According to Barbara Ehrenreich, positive thinking has become a worldwide industry, even a religion. Setting off on a lengthy investigation of motivational speakers and TV preachers, she has uncovered some disturbing facts about how pervasive the deceptive practices have become in America, for export to the world. The book THE SECRET was an international bestseller, although claims that the techniques described would invoke the "law of attraction" via quantum mechanics was dismissed by Scientific American magazine as "bunk." Evangelist Joel Osteen has had many mega bestsellers, yet his entire message is a repetitive invocation of positive thoughts as a way to change one's situation, while garnering for himself the riches his followers seldom achieve. "Sin is almost never mentioned," she says of these TV 'preachers' who tailor their 'sermons' for the biggest audiences they can get, and whose 'churches' seldom display traditional Christian religious artifacts.

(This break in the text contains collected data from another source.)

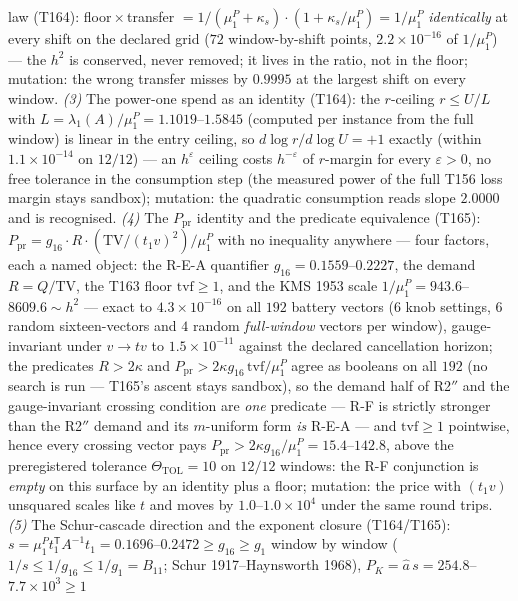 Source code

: law (T164): floor${}\times{}$transfer
$=1/(\mu^P_1+\kappa_s)\cdot(1+\kappa_s/\mu^P_1)=1/\mu^P_1$
\emph{identically} at every shift on the declared grid ($72$
window-by-shift points, $2.2\times10^{-16}$ of $1/\mu^P_1$) --- the
$h^2$ is conserved, never removed; it lives in the ratio, not in the
floor; mutation: the wrong transfer misses by $0.9995$ at the largest
shift on every window. \emph{(3)} The power-one spend as an identity
(T164): the $r$-ceiling $r\le U/L$ with
$L=\lambda_1(A)/\mu^P_1=1.1019$--$1.5845$ (computed per instance from
the full window) is linear in the entry ceiling, so
$d\log r/d\log U=+1$ exactly (within $1.1\times10^{-14}$ on $12/12$)
--- an $h^{\varepsilon}$ ceiling costs $h^{-\varepsilon}$ of
$r$-margin for every $\varepsilon>0$, no free tolerance in the
consumption step (the measured power of the full T156 loss margin
stays sandbox); mutation: the quadratic consumption reads slope
$2.0000$ and is recognised. \emph{(4)} The $P_{\mathrm{pr}}$ identity
and the predicate equivalence (T165):
$P_{\mathrm{pr}}=g_{16}\cdot R\cdot(\mathrm{TV}/(t_1v)^2)/\mu^P_1$
with no inequality anywhere --- four factors, each a named object: the
R-E-A quantifier $g_{16}=0.1559$--$0.2227$, the demand
$R=Q/\mathrm{TV}$, the T163 floor $\mathrm{tvf}\ge1$, and the KMS 1953
scale $1/\mu^P_1=943.6$--$8609.6\sim h^2$ --- exact to
$4.3\times10^{-16}$ on all $192$ battery vectors ($6$ knob settings,
$6$ random sixteen-vectors and $4$ random \emph{full-window} vectors
per window), gauge-invariant under $v\to tv$ to $1.5\times10^{-11}$
against the declared cancellation horizon; the predicates $R>2\kappa$
and $P_{\mathrm{pr}}>2\kappa g_{16}\,\mathrm{tvf}/\mu^P_1$ agree as
booleans on all $192$ (no search is run --- T165's ascent stays
sandbox), so the demand half of R2$''$ and the gauge-invariant
crossing condition are \emph{one} predicate --- R-F is strictly
stronger than the R2$''$ demand and its $m$-uniform form \emph{is}
R-E-A --- and $\mathrm{tvf}\ge1$ pointwise, hence every crossing
vector pays $P_{\mathrm{pr}}>2\kappa g_{16}/\mu^P_1=15.4$--$142.8$,
above the preregistered tolerance $\Theta_{\mathrm{TOL}}=10$ on
$12/12$ windows: the R-F conjunction is \emph{empty} on this surface
by an identity plus a floor; mutation: the price with $(t_1v)$
unsquared scales like $t$ and moves by $1.0$--$1.0\times10^{4}$ under
the same round trips. \emph{(5)} The Schur-cascade direction and the
exponent closure (T164/T165):
$s=\mu^P_1t_1^{\mathsf T}A^{-1}t_1=0.1696$--$0.2472\ge g_{16}\ge g_1$
window by window ($1/s\le1/g_{16}\le1/g_1=B_{11}$; Schur
1917--Haynsworth 1968), $P_K=\hat a\,s=254.8$--$7.7\times10^{3}\ge1$
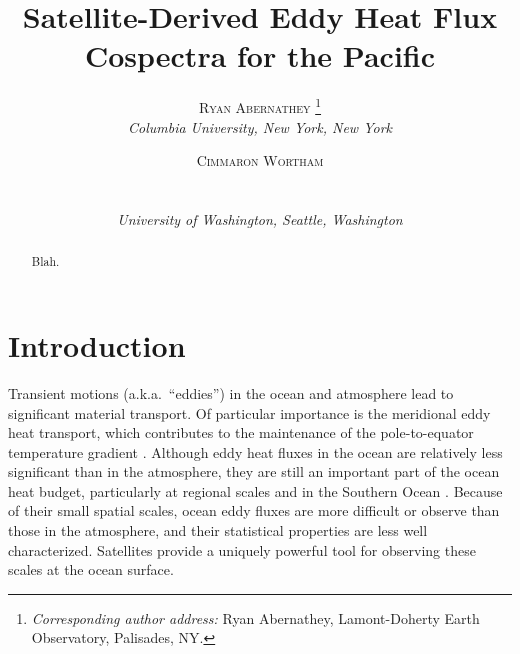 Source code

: \documentclass[10pt]{article}
\newcommand{\myabstract}{Blah.}
\begin{document}
%
%
\title{\textbf{\large{Satellite-Derived Eddy Heat Flux Cospectra for the Pacific}}}
%
%
\author{\textsc{Ryan Abernathey}
				\thanks{\textit{Corresponding author address:} 
				Ryan Abernathey, Lamont-Doherty Earth Observatory, 
				Palisades, NY. 
				}\\
\textit{\footnotesize{Columbia University, New York, New York}}
\and 
\centerline{\textsc{Cimmaron Wortham}}\\%
\centerline{\textit{\footnotesize{University of Washington, Seattle, Washington}}}
}
%
{
\twocolumn[
\begin{@twocolumnfalse}
\amstitle

\begin{center}
\begin{minipage}{13.0cm}
\begin{abstract}
	\myabstract
	\newline
	\begin{center}
		\rule{38mm}{0.2mm}
	\end{center}
\end{abstract}
\end{minipage}
\end{center}
\end{@twocolumnfalse}
]
}
{
\amstitle

\begin{abstract}
\myabstract
\end{abstract}

\newpage
}

\section{Introduction}

Transient motions (a.k.a.~``eddies'') in the ocean and atmosphere lead to significant material transport. Of particular importance is the meridional eddy heat transport, which contributes to the maintenance of the pole-to-equator temperature gradient \citep{TrenberthCaron2001,Wunsch2005}. Although eddy heat fluxes in the ocean are relatively less significant than in the atmosphere, they are still an important part of the ocean heat budget, particularly at regional scales and in the Southern Ocean \citep{JayneMarotzke2002,WhatElse?}. Because of their small spatial scales, ocean eddy fluxes are more difficult or observe than those in the atmosphere, and their statistical properties are less well characterized. Satellites provide a uniquely powerful tool for observing these scales at the ocean surface.
\end{document}
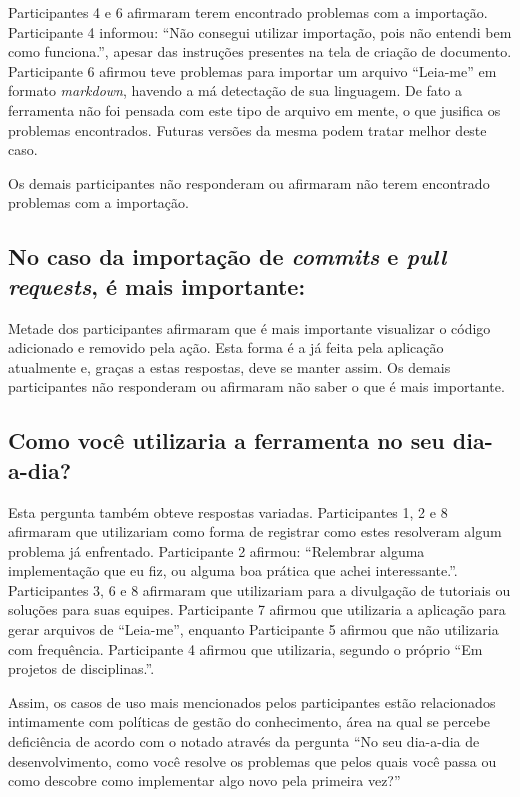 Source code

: Participantes 4 e 6 afirmaram terem encontrado problemas com a importação. Participante 4 informou: ``Não consegui utilizar importação, pois não entendi bem como funciona.'', apesar das instruções presentes na tela de criação de documento. Participante 6 afirmou teve problemas para importar um arquivo ``Leia-me'' em formato \textit{markdown}, havendo a má detectação de sua linguagem. De fato a ferramenta não foi pensada com este tipo de arquivo em mente, o que jusifica os problemas encontrados. Futuras versões da mesma podem tratar melhor deste caso.

Os demais participantes não responderam ou afirmaram não terem encontrado problemas com a importação.

\subsection{No caso da importação de \textit{commits} e \textit{pull requests}, é mais importante: }

Metade dos participantes afirmaram que é mais importante visualizar o código adicionado e removido pela ação. Esta forma é a já feita pela aplicação atualmente e, graças a estas respostas, deve se manter assim. Os demais participantes não responderam ou afirmaram não saber o que é mais importante.

\subsection{Como você utilizaria a ferramenta no seu dia-a-dia?}

Esta pergunta também obteve respostas variadas. Participantes 1, 2 e 8 afirmaram que utilizariam como forma de registrar como estes resolveram algum problema já enfrentado. Participante 2 afirmou: ``Relembrar alguma implementação que eu fiz, ou alguma boa prática que achei interessante.''. Participantes 3, 6 e 8 afirmaram que utilizariam para a divulgação de tutoriais ou soluções para suas equipes. Participante 7 afirmou que utilizaria a aplicação para gerar arquivos de ``Leia-me'', enquanto Participante 5 afirmou que não utilizaria com frequência. Participante 4 afirmou que utilizaria, segundo o próprio ``Em projetos de disciplinas.''.

Assim, os casos de uso mais mencionados pelos participantes estão relacionados intimamente com políticas de gestão do conhecimento, área na qual se percebe deficiência de acordo com o notado através da pergunta ``No seu dia-a-dia de desenvolvimento, como você resolve os problemas que pelos quais você passa ou como descobre como implementar algo novo pela primeira vez?''

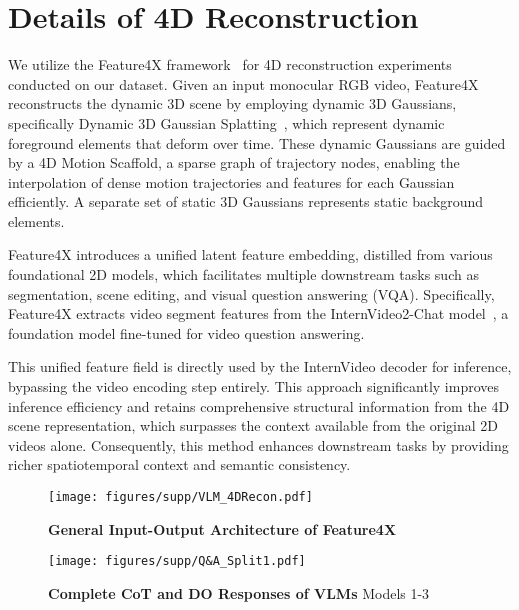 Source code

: \section{Details of 4D Reconstruction}
\label{sec:Details of Feature4x}
We utilize the Feature4X framework~\cite{zhou2025feature4x} for 4D reconstruction experiments conducted on our dataset. Given an input monocular RGB video, Feature4X reconstructs the dynamic 3D scene by employing dynamic 3D Gaussians, specifically Dynamic 3D Gaussian Splatting~\cite{kerbl2023gaussian, lei2024mosca}, which represent dynamic foreground elements that deform over time. These dynamic Gaussians are guided by a 4D Motion Scaffold, a sparse graph of trajectory nodes, enabling the interpolation of dense motion trajectories and features for each Gaussian efficiently. A separate set of static 3D Gaussians represents static background elements.

Feature4X introduces a unified latent feature embedding, distilled from various foundational 2D models, which facilitates multiple downstream tasks such as segmentation, scene editing, and visual question answering (VQA). Specifically, Feature4X extracts video segment features from the InternVideo2-Chat model~\cite{wang2024internvideo2,li2023videochat}, a foundation model fine-tuned for video question answering. 

This unified feature field is directly used by the InternVideo decoder for inference, bypassing the video encoding step entirely. This approach significantly improves inference efficiency and retains comprehensive structural information from the 4D scene representation, which surpasses the context available from the original 2D videos alone. Consequently, this method enhances downstream tasks by providing richer spatiotemporal context and semantic consistency.





\begin{figure*}[t]
  \centering
  \texttt{[image: figures/supp/VLM\_4DRecon.pdf]}\vspace{-3mm}
  \label{fig:4D_recon}
  \caption{\textbf{General Input-Output Architecture of Feature4X} }
\end{figure*}


\begin{figure*}[t]
  \centering
  \texttt{[image: figures/supp/Q\&A\_Split1.pdf]}\vspace{-3mm}
  \label{fig:Q&A_example}
  \caption{\textbf{Complete CoT and DO Responses of VLMs} Models 1-3}
\end{figure*}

More interested in paradise now (for themselves), they tell their listeners that if they truly believe in themselves they will have everything they want. "If you're in pain, or living on the edge, this is a powerful message," Ehrenreich points out, "unfortunately, the world doesn't work like that." Certainly self confidence is important, Ehrenreich admits, but wish fulfillment is not the job of "the universe" any more than it is the Easter Bunny's. "You have to actually study, learn skills, and develop as a person." To simply think positive thoughts only conjures the phrase, "the road to hell is paved with good intensions," especially for those who continue watching TV while eating junk food and visualizing unsustainable, environmentally toxic status symbol products. The implications of this book are apparent in the subtitle: How The Relentless Promotion of Positive Thinking Has Undermined America. And since all of these prosperity gospel preachers and motivational speakers and life coaches played a part in creating the real estate bubble and amassing the worst consumer debt in history, BRIGHT-SIDED is one of the most eye-and-ear opening books of the year, focused on replacing blind optimism with hopeful realism.